1600s, 1800s, 2000: Can an object from history spread disaster and superstition as it handed down from one generation to another.
1600s, 1800s, 2000: Can an object from history spread disaster and superstition as it handed down from one generation to another.
A story of hope, love, destiny and fate set across three time periods with the mystery and folklore surrounding a jewelled mirror and a pearl linking them all in the most unexpected ways.
In the 1600’s Elizabeth (the Winter Queen) and Lord Craven, a noble soldier stir the gossips with their close relationship. she has been handed down some family jewels but there is a fear that they will soon dictate her life rather than allowing her the power to escape its shackles.
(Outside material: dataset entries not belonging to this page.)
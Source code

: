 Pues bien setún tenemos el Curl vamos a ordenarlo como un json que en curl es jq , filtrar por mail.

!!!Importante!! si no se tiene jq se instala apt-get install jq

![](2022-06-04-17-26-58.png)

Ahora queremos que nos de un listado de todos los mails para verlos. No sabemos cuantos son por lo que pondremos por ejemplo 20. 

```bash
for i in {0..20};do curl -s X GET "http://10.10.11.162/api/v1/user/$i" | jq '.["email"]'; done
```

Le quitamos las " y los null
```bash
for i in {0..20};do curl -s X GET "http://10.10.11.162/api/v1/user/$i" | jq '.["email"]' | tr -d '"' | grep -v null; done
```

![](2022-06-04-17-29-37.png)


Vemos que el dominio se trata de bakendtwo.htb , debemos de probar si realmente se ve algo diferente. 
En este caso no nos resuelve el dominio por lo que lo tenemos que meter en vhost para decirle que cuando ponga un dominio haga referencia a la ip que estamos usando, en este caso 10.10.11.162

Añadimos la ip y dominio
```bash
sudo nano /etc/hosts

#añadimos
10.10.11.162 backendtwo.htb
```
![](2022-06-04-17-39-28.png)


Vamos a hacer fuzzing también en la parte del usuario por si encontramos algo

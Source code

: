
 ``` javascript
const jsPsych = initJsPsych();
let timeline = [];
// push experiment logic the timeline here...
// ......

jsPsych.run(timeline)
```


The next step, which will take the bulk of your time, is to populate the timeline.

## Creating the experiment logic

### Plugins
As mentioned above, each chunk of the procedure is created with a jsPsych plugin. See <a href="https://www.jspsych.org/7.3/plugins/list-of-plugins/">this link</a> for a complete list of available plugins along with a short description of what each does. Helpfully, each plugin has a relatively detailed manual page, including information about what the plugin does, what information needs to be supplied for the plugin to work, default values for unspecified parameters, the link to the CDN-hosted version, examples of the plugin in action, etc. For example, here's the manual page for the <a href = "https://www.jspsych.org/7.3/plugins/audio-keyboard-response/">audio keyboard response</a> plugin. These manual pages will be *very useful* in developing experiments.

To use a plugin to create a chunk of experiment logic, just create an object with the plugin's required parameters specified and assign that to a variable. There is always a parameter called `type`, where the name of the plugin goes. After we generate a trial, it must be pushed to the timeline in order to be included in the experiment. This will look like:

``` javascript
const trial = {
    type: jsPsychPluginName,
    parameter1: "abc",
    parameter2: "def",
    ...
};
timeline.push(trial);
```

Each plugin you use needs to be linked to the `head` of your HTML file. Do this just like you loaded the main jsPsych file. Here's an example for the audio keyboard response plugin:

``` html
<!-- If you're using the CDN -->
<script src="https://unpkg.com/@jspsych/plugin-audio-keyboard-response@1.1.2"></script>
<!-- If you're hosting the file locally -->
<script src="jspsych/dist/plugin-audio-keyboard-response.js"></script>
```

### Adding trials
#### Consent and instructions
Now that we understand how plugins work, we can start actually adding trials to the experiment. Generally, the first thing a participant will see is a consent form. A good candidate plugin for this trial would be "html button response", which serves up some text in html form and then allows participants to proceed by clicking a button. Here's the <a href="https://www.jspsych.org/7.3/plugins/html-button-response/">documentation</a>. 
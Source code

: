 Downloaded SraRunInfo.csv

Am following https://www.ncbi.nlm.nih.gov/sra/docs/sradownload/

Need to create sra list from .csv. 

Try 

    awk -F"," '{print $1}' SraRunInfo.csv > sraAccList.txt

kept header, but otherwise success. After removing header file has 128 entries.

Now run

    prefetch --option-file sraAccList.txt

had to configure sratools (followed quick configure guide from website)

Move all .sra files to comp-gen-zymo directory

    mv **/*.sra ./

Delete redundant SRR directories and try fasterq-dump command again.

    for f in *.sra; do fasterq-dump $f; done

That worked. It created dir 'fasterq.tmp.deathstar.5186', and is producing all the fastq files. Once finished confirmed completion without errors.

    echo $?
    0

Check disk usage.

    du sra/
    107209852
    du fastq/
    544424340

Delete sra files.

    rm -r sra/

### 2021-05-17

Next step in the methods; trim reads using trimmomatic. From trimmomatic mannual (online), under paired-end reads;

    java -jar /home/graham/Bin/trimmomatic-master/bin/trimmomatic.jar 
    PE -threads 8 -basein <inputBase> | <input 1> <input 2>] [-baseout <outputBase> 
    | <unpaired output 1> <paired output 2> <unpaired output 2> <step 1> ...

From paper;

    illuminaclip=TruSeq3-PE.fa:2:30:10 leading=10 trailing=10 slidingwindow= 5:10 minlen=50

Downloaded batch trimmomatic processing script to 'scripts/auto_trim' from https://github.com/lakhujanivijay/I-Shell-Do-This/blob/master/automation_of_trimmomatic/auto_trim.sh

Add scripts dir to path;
1801: Lavinia Flyte has turned to vice in order to survive in a world that is not kind to women. She might sell her body but she lives comfortably with a man with money. When she meets Robert Verity, an army surveyor things take an unexpected turn
2000s: Holly Ansell has just learned of the sudden disappearance of her brother Ben. She rushes to the place Ben was last seen – Ashdown House the family holiday home. And the three stories across the ages start to unravel
A journey through many palaces and Royal households from Holyrood House to the more opulent Wassenaer Hof in the Hague where the stories of the Winter Queen, Elizabeth Stuart and her story of survival and hope emerge. She is handed a gift which is to have a supernatural and sense of foreboding and if the gifts are wrongly used, their effect will be devastating
However, its the old Mill house in Ashdown, Oxfordshire which is central to all three stories. This was the last place Ben was seen alive whilst he was in the process of researching the family tree. Lavinia Flyte also has strong links to the house and the ornate bejeweled mirror and the pearl soon resurface as the stories link together.
Two objects passed down by history and the mystical aura that these two objects have, having been in the hands of three very different women. The author is a guide at Ashdown house and a keen historian and this passion shows though in the evocative and rich detail of each time period and of the mystical Ashdown House itself.
Each time period is clearly defined by voice, dress, social mores and the beliefs that tie each women to the object of cursed beauty.
This house was destroyed by fire in 1952 and so no longer stands but it important to the story in many ways not only for the research the author carried out here.
Two literary and historical links to the past and evoked in the novel. History comes to life here
Susan: @thebooktrailer
This book is the perfect read to get engrossed in and to keep you there. With three time periods, three heroines and their love stories, and two objects defining their fate an their journey in life, I was hooked. I’ve always been chilled by history and wondered whose hands have touched the objects I see in museums, the people they’ve affected and how they came to be in our possession now. This book gives you some of those answers and as I passed seamlessly between one period and another, I realised I was holding my breath. God this was good and I spent a whole day immersed in it, not wanting to move and not wanting it to end. It’s so evocative and atmospheric that I wanted to be drinking red wine from a goblet, in a room with wooden paneling or out in the gardens of Ashdown House itself. This is a place which really fascinates the author and from which this story originates and I really need to go there now in order to sense the story and the footsteps of history in the present.
It sent chills up my spine in a good way to sense those who have gone before us and what legacy they leave on the present. I really hope Nicola writes more of this kind of story as if this is not a way to get people entranced by history, then I don’t know what is.